_REQUIRED ACTION_: From the listing below, select every line where the word "Internet" appears.

────────────────────

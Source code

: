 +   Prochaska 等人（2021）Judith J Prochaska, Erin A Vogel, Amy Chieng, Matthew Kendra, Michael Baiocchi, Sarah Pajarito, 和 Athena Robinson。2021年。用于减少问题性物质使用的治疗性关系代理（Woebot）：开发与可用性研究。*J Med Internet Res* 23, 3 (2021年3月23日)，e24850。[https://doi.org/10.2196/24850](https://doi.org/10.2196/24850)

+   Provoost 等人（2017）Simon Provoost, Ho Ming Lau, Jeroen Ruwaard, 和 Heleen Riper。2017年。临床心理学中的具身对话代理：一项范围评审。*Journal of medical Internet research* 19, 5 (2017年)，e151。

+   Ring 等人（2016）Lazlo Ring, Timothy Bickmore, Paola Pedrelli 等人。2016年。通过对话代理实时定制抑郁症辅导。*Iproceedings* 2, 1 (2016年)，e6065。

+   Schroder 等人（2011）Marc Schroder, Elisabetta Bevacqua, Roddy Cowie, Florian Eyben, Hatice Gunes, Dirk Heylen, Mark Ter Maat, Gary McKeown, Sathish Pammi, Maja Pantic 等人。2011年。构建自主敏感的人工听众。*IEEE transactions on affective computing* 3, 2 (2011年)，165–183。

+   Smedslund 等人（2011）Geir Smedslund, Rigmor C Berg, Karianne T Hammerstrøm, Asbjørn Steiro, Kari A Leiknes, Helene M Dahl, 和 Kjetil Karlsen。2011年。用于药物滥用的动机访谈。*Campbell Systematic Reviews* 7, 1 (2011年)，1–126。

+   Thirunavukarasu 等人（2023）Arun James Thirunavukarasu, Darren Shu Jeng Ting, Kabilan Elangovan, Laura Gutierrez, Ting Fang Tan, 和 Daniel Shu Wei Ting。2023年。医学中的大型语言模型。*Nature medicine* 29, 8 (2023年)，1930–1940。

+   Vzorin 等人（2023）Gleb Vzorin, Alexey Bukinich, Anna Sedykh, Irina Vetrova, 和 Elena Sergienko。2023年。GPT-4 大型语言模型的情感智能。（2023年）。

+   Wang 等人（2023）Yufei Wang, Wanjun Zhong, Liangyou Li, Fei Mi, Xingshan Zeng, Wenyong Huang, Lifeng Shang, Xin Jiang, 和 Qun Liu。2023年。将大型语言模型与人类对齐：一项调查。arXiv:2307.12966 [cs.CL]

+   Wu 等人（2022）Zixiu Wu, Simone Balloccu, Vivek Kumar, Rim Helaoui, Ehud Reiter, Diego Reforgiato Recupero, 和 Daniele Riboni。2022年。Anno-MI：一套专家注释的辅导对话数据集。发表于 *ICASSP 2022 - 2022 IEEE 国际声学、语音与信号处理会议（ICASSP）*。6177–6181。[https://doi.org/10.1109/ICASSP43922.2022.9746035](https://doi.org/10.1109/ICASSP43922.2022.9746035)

────────────────────

_SOLUTION TO THE PROBLEM_:
: +   Prochaska 等人（2021）Judith J Prochaska, Erin A Vogel, Amy Chieng, Matthew Kendra, Michael Baiocchi, Sarah Pajarito, 和 Athena Robinson。2021年。用于减少问题性物质使用的治疗性关系代理（Woebot）：开发与可用性研究。*J Med Internet Res* 23, 3 (2021年3月23日)，e24850。[https://doi.org/10.2196/24850](https://doi.org/10.2196/24850)
+   Provoost 等人（2017）Simon Provoost, Ho Ming Lau, Jeroen Ruwaard, 和 Heleen Riper。2017年。临床心理学中的具身对话代理：一项范围评审。*Journal of medical Internet research* 19, 5 (2017年)，e151。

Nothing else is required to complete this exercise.